Cet étrange film d’invasion, mâtiné de body snatcher aux accents délicieusement
absurdes, s’avère autant une dissection anthropologique des interactions
communautaires régissant la société japonaise – la famille, la propriété, le
travail ainsi que le couple – que des dérives occasionnées par cet
environnement exacerbé comme le harcèlement, le cloisonnement et la détresse
affective. Cet opus s’avère en outre un petit précis de mise en scène dont
Kiyoshi Kurosawa a le secret entre cadrages alertes pour la composition des
plans, sur-cadrages millimétrés des personnages en fonction de l’importance que
ceux-ci revêtent et effets de dissonance inattendus comme cette ouverture sanglante
semi-burlesque sur une illustration musicale entraînante. Nanti d’un budget un
peu plus fourni que de coutume, Kurosawa peut également donner libre court à
ses envies d’action sur le tournage dont une impressionnante course
poursuite ponctuée d’explosions, où un plan séquence ample calibré pour
exploiter les effets spéciaux en post-production donne la mesure de la
confrontation imminente avec le péril alien.

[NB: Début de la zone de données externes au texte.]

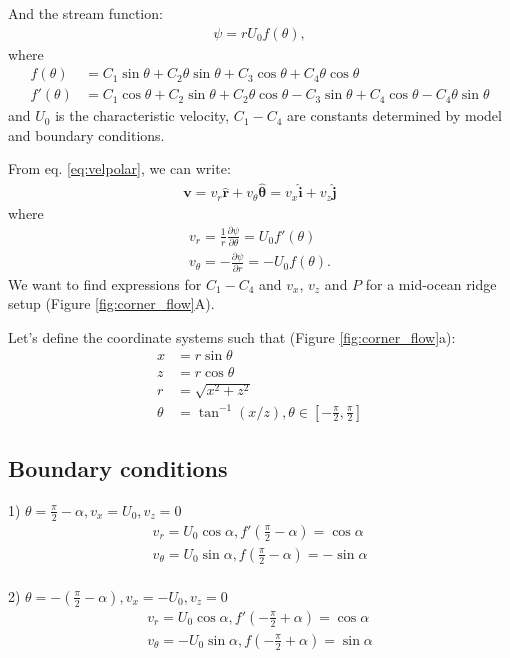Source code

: \documentclass[a4paper,11pt]{article}
\begin{document}
And the stream function:
\begin{align}
\psi = r U_0 f(\theta),
\end{align}
where
\begin{align}
f(\theta) &= C_1\sin\theta+C_2\theta\sin\theta+C_3\cos\theta+C_4\theta\cos\theta \\
f'(\theta) &= C_1\cos\theta+C_2\sin\theta+C_2\theta\cos\theta-C_3\sin\theta+C_4\cos\theta-C_4\theta\sin\theta 
\end{align}
and $U_0$ is the characteristic velocity, $C_1-C_4$ are constants determined by model and boundary conditions. 

From eq. \ref{eq:velpolar}, we can write:
\begin{align}
\textbf{v} = v_r\hat{\textbf{r}}+v_\theta\hat{\bm{\theta}} = v_x\hat{\textbf{i}}+v_z\hat{\textbf{j}} \label{eq:vgen}
\end{align}
where 
\begin{align}
v_r= \frac{1}{r}\frac{\partial\psi}{\partial\theta} = U_0 f'(\theta)\\
v_\theta=-\frac{\partial\psi}{\partial r} = -U_0 f(\theta). 
\end{align}
We want to find expressions for $C_1-C_4$ and $v_x$, $v_z$ and $P$ for a mid-ocean ridge setup (Figure \ref{fig:corner_flow}A).

Let's define the coordinate systems such that (Figure \ref{fig:corner_flow}a):
\begin{align}
x &= r\sin\theta \\
z &= r\cos\theta \\
r &= \sqrt{x^2+z^2}\\
\theta &= \tan^{-1}({x/z}), \theta\in\left[-\frac{\pi}{2},\frac{\pi}{2}\right]
\end{align}

\subsection{Boundary conditions}

1) $\theta = \frac{\pi}{2}-\alpha, v_x = U_0, v_z = 0$
\begin{align}
v_r= U_0\cos\alpha, f'(\frac{\pi}{2}-\alpha) = \cos\alpha\\
v_\theta=U_0\sin\alpha, f(\frac{\pi}{2}-\alpha) = -\sin\alpha\\
\end{align}

2) $\theta = -(\frac{\pi}{2}-\alpha), v_x = -U_0, v_z = 0$
\begin{align}
v_r= U_0\cos\alpha, f'(-\frac{\pi}{2}+\alpha) = \cos\alpha\\
v_\theta=-U_0\sin\alpha, f(-\frac{\pi}{2}+\alpha) = \sin\alpha\\
\end{align}
\end{document}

Ryûhei Matsuda, acteur au faciès atypique, s’avère l’interprète
idéal pour véhiculer l’étrangeté nécessaire aux différents aspects de ce film, couplant
brillamment la romance naissante au sein d’un couple fracturé à un récit de fin
du monde. Le reste du casting impeccable donne le liant nécessaire pour que
cohabitent les ruptures de ton qui émaillent tout du long, à l’instar de Yuri
Tsunematsu qui est aussi à l’aise dans les tueries froides que dans les échanges
de dialogues cocasses. La conclusion apocalyptique renvoie dans les effets
déployés aux séquences stupéfiantes de précédents opus du réalisateur comme
Charisma ou Kaïro. Excepté que cette fois-ci, l'optimisme de Kurosawa semble prendre le dessus puisque la fin fonctionne comme un négatif à l’issue nihiliste
de Kaïro, résonnant de la charge émotionnelle déchirante du couple
formé par Ryûhei Matsuda et Masami Nagasawa.
A noter que la pièce de Tomohiro Maekawa revêt une
importance particulière pour le réalisateur puisque nous pourrons également
découvrir dans les salles au mois de juillet son prochain film Invasion, soit un
montage cinéma de la série télévisée Yochô: Sanpo suru Shinryakusha (un traitement similaire à celui opéré pour la diffusion de Shokuzai hors de l'archipel nippon). Cette série constitue une autre
adaptation pour le petit écran de cette histoire d’invasion, avec un casting
renouvelé dans ce qui pourrait être une variation sensiblement différente du
traitement d’Avant que nous disparaissions.